THE SYNTAGRUS TODAY
Abstract:
The paper describes the current state of the SynTagRus corpus composed of Russian texts tagged with morphosyntactic structures. At certain points of the corpus development, additional kinds of tagging were introduced, namely lexical-semantic, lexical- functional, anaphoric and microsyntactic tagging.

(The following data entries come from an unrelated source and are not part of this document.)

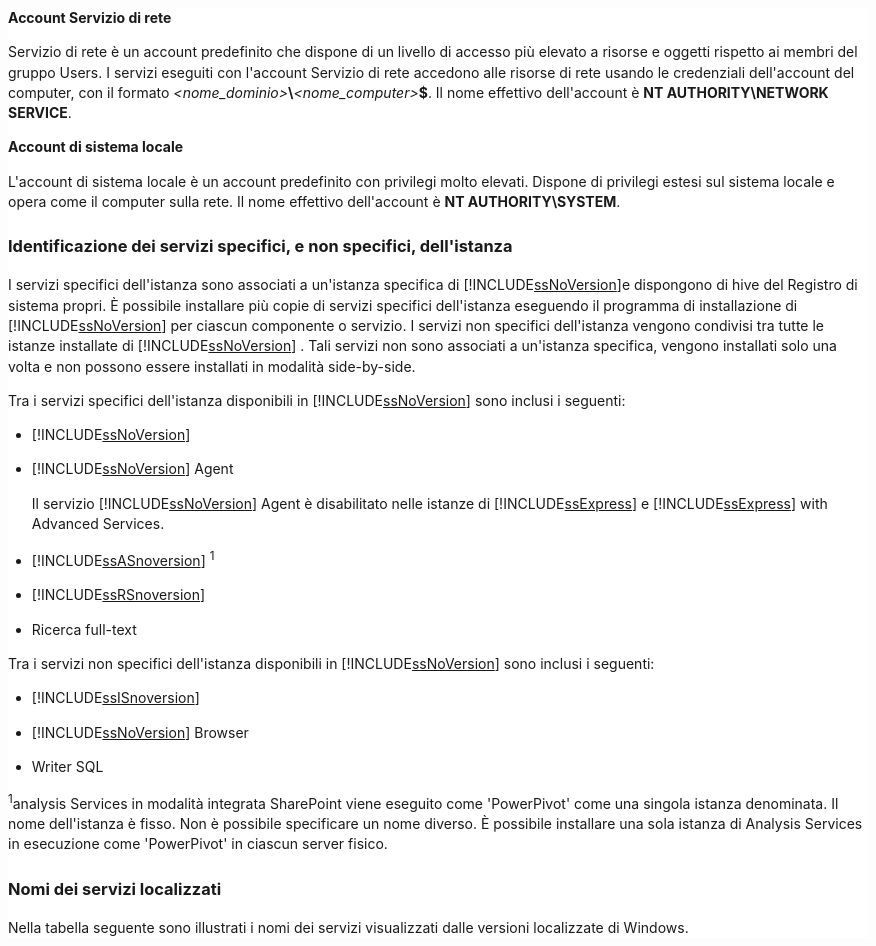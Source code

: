  <a name="Network_Service"></a> **Account Servizio di rete**  
  
 Servizio di rete è un account predefinito che dispone di un livello di accesso più elevato a risorse e oggetti rispetto ai membri del gruppo Users. I servizi eseguiti con l'account Servizio di rete accedono alle risorse di rete usando le credenziali dell'account del computer, con il formato *<nome_dominio>***\\***<nome_computer>***$**. Il nome effettivo dell'account è **NT AUTHORITY\NETWORK SERVICE**.  
  
 <a name="Local_System"></a> **Account di sistema locale**  
  
 L'account di sistema locale è un account predefinito con privilegi molto elevati. Dispone di privilegi estesi sul sistema locale e opera come il computer sulla rete. Il nome effettivo dell'account è **NT AUTHORITY\SYSTEM**.  
  
###  <a name="Identify_instance_aware_and_unaware"></a> Identificazione dei servizi specifici, e non specifici, dell'istanza  
 I servizi specifici dell'istanza sono associati a un'istanza specifica di [!INCLUDE[ssNoVersion](../../includes/ssnoversion-md.md)]e dispongono di hive del Registro di sistema propri. È possibile installare più copie di servizi specifici dell'istanza eseguendo il programma di installazione di [!INCLUDE[ssNoVersion](../../includes/ssnoversion-md.md)] per ciascun componente o servizio. I servizi non specifici dell'istanza vengono condivisi tra tutte le istanze installate di [!INCLUDE[ssNoVersion](../../includes/ssnoversion-md.md)] . Tali servizi non sono associati a un'istanza specifica, vengono installati solo una volta e non possono essere installati in modalità side-by-side.  
  
 Tra i servizi specifici dell'istanza disponibili in [!INCLUDE[ssNoVersion](../../includes/ssnoversion-md.md)] sono inclusi i seguenti:  
  
-   [!INCLUDE[ssNoVersion](../../includes/ssnoversion-md.md)]  
  
-   [!INCLUDE[ssNoVersion](../../includes/ssnoversion-md.md)] Agent  
  
     Il servizio [!INCLUDE[ssNoVersion](../../includes/ssnoversion-md.md)] Agent è disabilitato nelle istanze di [!INCLUDE[ssExpress](../../includes/ssexpress-md.md)] e [!INCLUDE[ssExpress](../../includes/ssexpress-md.md)] with Advanced Services.  
  
-   [!INCLUDE[ssASnoversion](../../includes/ssasnoversion-md.md)] <sup>1</sup>  
  
-   [!INCLUDE[ssRSnoversion](../../includes/ssrsnoversion-md.md)]  
  
-   Ricerca full-text  
  
 Tra i servizi non specifici dell'istanza disponibili in [!INCLUDE[ssNoVersion](../../includes/ssnoversion-md.md)] sono inclusi i seguenti:  
  
-   [!INCLUDE[ssISnoversion](../../includes/ssisnoversion-md.md)]  
  
-   [!INCLUDE[ssNoVersion](../../includes/ssnoversion-md.md)] Browser  
  
-   Writer SQL  
  
 <sup>1</sup>analysis Services in modalità integrata SharePoint viene eseguito come 'PowerPivot' come una singola istanza denominata. Il nome dell'istanza è fisso. Non è possibile specificare un nome diverso. È possibile installare una sola istanza di Analysis Services in esecuzione come 'PowerPivot' in ciascun server fisico.  
  
###  <a name="Localized_service_names"></a> Nomi dei servizi localizzati  
 Nella tabella seguente sono illustrati i nomi dei servizi visualizzati dalle versioni localizzate di Windows.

The morphosyntactic tagging of a sentence includes morphological structures of all the words and the syntactic structure of the sentence in the form of a dependency tree, in accordance with I. Mel’čuk and A. Zholkovsky’s “Meaning — Text” model. Lexical- semantic tagging implies that each word is assigned a corresponding entry of the Russian combinatorial dictionary. Lexical-functional tagging means finding the phrases in the text which can be interpreted in terms of lexical functions. Anaphoric tagging results in marking the antecedents of pronouns. Microsyntactic tagging identifies syntactic phrasemes and certain nonstandard syntactic constructions occuring in the text.
Tagging of a new text is performed in several stages. First, the text is processed by the multifunctional linguistic processor ETAP-4 which makes morphosyntactic and lexical- semantic tagging in automatic mode. Then the output of the processor is checked and possibly corrected by specially trained annotators. After that, ETAP-4 uses the morpho- syntactic structures of the text to make lexical-functional and anaphoric tagging. Finally, the annotators check these types of tagging and manually perform microsyntactic tagging.
The SynTagRus corpus may be used in theoretical linguistic research as well as practical lexicography. The corpus statistics may help optimize decision making in various automatic text processing procedures. Another very promising possibility is to use the SynTagRus data as input for the modern machine learning systems.